> The task:
The word "according": in how many lines of the records does it appear? Reply with the number alone.

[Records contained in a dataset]
※

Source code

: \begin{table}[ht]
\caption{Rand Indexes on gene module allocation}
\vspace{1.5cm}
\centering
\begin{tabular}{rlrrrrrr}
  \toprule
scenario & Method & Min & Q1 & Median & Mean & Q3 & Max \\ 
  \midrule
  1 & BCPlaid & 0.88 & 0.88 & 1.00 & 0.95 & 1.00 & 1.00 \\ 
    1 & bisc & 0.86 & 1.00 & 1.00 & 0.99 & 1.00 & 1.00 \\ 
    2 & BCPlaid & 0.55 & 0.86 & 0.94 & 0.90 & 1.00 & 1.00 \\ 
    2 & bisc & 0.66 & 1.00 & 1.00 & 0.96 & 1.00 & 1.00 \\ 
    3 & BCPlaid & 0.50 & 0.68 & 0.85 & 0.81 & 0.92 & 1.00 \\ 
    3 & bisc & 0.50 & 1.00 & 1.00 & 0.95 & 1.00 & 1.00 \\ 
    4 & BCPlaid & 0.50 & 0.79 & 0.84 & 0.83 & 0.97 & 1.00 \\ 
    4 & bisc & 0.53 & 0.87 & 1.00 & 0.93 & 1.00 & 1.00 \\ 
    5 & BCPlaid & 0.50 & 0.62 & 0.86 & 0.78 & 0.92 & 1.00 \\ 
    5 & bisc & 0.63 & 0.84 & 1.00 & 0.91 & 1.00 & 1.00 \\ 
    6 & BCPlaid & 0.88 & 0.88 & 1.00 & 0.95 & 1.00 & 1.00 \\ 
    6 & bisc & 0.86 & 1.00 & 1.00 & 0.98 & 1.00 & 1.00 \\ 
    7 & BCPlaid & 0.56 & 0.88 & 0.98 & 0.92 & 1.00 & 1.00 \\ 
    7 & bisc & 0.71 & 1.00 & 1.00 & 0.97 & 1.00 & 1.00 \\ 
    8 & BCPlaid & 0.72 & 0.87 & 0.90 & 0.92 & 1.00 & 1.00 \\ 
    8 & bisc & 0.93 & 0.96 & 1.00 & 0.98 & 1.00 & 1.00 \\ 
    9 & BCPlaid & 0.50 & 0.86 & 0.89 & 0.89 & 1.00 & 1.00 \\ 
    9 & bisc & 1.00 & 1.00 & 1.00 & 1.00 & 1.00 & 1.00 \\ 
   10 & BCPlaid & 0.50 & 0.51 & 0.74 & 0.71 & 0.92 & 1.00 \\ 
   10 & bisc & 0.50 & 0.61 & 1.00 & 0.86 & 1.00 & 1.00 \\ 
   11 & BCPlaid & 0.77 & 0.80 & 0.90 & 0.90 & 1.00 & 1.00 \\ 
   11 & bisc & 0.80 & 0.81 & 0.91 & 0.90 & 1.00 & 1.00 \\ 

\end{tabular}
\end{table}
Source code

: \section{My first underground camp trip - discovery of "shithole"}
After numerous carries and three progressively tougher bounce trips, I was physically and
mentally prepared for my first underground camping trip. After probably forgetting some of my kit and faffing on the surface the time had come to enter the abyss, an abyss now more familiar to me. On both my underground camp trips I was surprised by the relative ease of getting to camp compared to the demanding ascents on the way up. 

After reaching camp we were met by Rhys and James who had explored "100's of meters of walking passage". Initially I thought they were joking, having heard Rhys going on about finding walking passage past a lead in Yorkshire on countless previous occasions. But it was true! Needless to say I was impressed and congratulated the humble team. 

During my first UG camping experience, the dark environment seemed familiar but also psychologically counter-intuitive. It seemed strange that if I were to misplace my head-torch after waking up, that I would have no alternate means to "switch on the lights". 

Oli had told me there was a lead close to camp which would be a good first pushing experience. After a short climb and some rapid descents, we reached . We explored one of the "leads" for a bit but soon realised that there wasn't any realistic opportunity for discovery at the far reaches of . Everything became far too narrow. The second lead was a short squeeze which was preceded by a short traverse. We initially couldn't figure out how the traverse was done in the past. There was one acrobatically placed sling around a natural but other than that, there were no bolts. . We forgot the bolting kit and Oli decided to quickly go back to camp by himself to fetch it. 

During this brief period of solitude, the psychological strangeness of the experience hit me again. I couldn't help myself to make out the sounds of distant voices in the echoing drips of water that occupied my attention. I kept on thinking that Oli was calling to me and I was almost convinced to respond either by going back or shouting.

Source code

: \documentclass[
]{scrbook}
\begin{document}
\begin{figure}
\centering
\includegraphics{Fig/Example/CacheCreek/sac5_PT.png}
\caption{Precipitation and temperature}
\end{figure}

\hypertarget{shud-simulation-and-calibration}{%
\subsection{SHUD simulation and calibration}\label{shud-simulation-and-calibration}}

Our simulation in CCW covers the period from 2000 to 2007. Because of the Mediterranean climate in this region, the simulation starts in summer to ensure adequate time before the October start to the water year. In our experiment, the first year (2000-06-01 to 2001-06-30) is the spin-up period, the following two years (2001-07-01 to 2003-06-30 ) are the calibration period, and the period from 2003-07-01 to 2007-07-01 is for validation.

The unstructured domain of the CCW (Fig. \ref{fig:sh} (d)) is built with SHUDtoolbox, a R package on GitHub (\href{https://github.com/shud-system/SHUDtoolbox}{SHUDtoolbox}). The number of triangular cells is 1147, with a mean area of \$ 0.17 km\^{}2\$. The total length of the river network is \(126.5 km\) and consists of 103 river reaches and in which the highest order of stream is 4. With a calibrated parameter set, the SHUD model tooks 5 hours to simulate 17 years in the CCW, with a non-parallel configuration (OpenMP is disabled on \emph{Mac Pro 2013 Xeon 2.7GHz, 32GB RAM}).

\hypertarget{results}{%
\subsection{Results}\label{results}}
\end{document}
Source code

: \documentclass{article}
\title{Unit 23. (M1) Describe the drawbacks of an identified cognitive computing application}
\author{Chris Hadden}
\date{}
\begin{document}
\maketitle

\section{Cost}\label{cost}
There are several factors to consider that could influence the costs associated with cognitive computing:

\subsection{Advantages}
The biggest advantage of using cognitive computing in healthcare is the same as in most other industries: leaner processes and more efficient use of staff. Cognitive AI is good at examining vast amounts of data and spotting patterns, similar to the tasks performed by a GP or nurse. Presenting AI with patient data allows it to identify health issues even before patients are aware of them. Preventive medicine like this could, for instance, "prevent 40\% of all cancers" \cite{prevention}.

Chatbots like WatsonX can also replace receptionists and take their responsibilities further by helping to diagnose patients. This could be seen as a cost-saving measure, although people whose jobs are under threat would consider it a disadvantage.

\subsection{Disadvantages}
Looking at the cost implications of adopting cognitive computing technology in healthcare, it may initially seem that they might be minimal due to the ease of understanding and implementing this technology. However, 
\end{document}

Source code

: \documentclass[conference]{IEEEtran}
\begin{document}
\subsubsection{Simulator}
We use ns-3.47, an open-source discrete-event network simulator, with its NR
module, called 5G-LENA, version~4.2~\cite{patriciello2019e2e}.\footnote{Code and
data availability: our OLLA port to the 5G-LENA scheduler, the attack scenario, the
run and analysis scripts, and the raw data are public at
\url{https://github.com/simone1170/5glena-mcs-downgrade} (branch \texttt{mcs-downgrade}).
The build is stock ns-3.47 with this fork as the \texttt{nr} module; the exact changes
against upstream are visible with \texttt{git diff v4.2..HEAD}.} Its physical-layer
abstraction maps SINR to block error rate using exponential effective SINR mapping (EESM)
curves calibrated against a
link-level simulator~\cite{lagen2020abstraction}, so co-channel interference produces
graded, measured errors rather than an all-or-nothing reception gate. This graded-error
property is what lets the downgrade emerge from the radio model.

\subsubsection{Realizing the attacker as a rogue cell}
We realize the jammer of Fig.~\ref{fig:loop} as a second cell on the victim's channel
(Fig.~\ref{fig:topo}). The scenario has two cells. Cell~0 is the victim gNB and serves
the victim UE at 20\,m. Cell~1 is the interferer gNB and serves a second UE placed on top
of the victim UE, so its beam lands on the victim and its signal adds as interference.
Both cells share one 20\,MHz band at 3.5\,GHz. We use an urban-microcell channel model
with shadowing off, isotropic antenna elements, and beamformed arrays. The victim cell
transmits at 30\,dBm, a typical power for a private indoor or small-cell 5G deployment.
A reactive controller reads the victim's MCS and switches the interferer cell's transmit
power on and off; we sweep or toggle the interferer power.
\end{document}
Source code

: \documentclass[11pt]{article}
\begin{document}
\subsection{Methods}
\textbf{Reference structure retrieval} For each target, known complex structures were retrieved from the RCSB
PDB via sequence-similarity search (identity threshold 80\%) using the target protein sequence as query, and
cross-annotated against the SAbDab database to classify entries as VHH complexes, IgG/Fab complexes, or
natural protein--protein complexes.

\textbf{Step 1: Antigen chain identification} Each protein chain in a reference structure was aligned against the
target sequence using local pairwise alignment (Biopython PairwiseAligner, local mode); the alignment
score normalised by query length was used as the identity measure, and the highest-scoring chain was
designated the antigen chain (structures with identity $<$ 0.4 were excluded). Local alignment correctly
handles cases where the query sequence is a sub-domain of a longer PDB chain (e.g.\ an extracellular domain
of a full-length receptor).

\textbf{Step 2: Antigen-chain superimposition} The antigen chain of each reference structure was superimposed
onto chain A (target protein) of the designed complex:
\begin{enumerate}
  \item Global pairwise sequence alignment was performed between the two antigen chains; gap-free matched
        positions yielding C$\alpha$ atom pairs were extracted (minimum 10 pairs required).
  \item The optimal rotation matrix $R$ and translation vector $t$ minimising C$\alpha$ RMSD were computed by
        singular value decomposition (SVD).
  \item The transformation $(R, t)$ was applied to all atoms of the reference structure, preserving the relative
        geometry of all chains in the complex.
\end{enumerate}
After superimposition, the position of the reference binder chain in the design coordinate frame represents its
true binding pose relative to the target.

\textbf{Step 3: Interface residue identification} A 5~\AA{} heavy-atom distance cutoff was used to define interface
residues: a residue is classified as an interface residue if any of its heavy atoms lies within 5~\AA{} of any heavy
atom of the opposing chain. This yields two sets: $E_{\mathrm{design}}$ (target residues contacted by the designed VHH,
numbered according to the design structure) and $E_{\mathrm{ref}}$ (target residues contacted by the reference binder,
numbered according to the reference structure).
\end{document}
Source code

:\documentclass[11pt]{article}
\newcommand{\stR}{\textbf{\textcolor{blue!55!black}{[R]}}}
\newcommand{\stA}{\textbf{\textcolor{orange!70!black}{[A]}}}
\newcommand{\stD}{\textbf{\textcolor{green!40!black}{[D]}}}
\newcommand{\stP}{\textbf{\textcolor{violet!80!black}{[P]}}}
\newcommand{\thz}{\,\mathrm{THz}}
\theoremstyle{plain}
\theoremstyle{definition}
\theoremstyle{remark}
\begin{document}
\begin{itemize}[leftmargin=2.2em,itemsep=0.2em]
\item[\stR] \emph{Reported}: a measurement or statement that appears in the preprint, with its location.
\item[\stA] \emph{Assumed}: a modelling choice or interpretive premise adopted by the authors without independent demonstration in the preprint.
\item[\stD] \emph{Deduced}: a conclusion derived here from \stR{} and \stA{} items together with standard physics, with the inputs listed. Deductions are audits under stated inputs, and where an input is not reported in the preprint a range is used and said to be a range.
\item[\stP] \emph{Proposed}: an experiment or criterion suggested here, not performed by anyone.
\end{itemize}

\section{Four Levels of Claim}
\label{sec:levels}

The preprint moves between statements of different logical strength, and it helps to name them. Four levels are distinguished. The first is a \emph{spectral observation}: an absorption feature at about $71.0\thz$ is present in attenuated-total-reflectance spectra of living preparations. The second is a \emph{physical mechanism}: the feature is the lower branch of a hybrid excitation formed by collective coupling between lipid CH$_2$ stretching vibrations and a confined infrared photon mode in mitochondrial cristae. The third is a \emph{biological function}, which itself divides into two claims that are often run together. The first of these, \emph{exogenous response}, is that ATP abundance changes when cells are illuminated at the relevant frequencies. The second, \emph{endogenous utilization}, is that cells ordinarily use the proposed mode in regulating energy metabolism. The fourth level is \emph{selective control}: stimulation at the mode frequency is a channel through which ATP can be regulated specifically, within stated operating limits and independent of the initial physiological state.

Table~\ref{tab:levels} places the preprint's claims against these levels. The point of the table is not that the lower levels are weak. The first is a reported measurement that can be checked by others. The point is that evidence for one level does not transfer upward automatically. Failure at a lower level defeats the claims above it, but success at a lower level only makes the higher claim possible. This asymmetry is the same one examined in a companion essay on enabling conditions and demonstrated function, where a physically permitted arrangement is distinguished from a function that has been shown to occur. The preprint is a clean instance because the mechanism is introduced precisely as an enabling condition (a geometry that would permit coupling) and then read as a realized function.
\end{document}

※

> Written response:
2